The Tate announces some impressive acquisitions of British art
The Tate has revealed its most recently acquired works and there's plenty to feel excited about, including a piece by Britain's earliest professional female painter
Portrait of an Unknown Lady by Joan Carlile is the earliest work by a woman artist to enter the collection and is one of only a handful of surviving works attributed to the artist, thought to be the first woman in Britain to work as a professional portrait painter in oil.

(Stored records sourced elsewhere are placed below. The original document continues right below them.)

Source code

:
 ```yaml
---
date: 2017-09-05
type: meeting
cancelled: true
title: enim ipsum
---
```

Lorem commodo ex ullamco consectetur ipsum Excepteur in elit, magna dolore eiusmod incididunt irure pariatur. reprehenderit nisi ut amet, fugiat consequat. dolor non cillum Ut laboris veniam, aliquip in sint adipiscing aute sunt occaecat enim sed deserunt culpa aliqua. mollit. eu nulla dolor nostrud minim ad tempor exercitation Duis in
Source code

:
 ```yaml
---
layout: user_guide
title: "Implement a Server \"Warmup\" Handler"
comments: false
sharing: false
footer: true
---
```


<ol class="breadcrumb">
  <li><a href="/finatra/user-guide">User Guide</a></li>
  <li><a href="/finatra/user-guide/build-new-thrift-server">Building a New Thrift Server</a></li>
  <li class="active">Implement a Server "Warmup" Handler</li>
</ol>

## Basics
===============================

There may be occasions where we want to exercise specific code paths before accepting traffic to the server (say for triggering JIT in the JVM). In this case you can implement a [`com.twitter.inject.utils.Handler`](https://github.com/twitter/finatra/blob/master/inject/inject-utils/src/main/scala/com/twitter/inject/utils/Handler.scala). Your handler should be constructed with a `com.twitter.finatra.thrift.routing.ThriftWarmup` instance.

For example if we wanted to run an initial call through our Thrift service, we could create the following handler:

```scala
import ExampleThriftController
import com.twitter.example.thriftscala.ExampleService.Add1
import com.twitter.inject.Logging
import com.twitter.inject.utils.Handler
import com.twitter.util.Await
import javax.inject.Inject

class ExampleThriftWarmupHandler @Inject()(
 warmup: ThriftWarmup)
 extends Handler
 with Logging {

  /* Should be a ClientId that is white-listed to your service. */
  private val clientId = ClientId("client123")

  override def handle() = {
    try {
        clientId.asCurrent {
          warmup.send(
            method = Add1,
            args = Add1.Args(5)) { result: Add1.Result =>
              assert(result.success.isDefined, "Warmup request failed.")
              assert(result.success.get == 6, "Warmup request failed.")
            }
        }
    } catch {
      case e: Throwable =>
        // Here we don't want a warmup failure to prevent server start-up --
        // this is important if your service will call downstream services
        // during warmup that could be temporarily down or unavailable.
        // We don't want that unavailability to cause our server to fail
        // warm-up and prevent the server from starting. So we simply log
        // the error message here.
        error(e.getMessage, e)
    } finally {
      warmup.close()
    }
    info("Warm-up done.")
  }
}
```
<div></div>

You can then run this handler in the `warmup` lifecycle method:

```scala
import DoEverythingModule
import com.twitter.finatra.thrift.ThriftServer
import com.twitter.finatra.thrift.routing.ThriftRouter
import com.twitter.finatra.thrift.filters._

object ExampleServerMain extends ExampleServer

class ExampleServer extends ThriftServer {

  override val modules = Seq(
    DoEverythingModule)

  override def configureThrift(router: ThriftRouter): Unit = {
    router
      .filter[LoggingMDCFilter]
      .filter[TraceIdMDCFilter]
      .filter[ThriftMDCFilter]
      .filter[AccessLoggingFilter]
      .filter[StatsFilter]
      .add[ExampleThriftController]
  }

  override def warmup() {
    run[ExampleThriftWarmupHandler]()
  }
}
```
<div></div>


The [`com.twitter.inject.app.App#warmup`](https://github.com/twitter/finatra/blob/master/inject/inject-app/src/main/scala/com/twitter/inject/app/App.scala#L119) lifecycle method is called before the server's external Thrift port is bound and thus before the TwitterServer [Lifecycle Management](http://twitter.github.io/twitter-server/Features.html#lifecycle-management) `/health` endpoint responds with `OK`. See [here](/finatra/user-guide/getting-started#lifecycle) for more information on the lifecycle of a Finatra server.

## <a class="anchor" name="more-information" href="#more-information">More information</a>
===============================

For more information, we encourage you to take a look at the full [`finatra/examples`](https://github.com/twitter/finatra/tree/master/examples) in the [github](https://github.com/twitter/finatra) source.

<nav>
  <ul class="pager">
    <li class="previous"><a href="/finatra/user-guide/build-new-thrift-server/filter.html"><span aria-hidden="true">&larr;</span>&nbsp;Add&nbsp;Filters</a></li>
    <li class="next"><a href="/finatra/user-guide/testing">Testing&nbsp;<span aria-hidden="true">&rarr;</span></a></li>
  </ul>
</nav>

Joining Carlile's piece will be an exceptional work of early British Impressionism by William Stott of Oldham, Le Passeur (The Ferry). Stott was a central figure in the early phase of British Impressionism and this work is widely regarded as the crowning achievement of his career. The painting will be displayed at Tate Britain in April 2017 before touring to three other UK galleries.
Further acquisitions include Sir Joshua Reynolds’s full-length portrait Frederick Howard, 5th Earl of Carlisle 1769, Mark Wallinger's State Britain 2007, created for the Tate Britain Commission series supported by Sotheby’s and one of the most politically charged works of recent years, and War Damaged Musical Instruments 2015 by Turner Prize winner Susan Philipsz.
Director of Tate Britain, Alex Farquharson said: “We have the greatest collection of British art in the world and it gets better every year... Tate Britain is where we can tell an unending story of British art both by giving British artists a platform on the world stage and by showing how international artists have played their part in our own art history.” We couldn't agree more.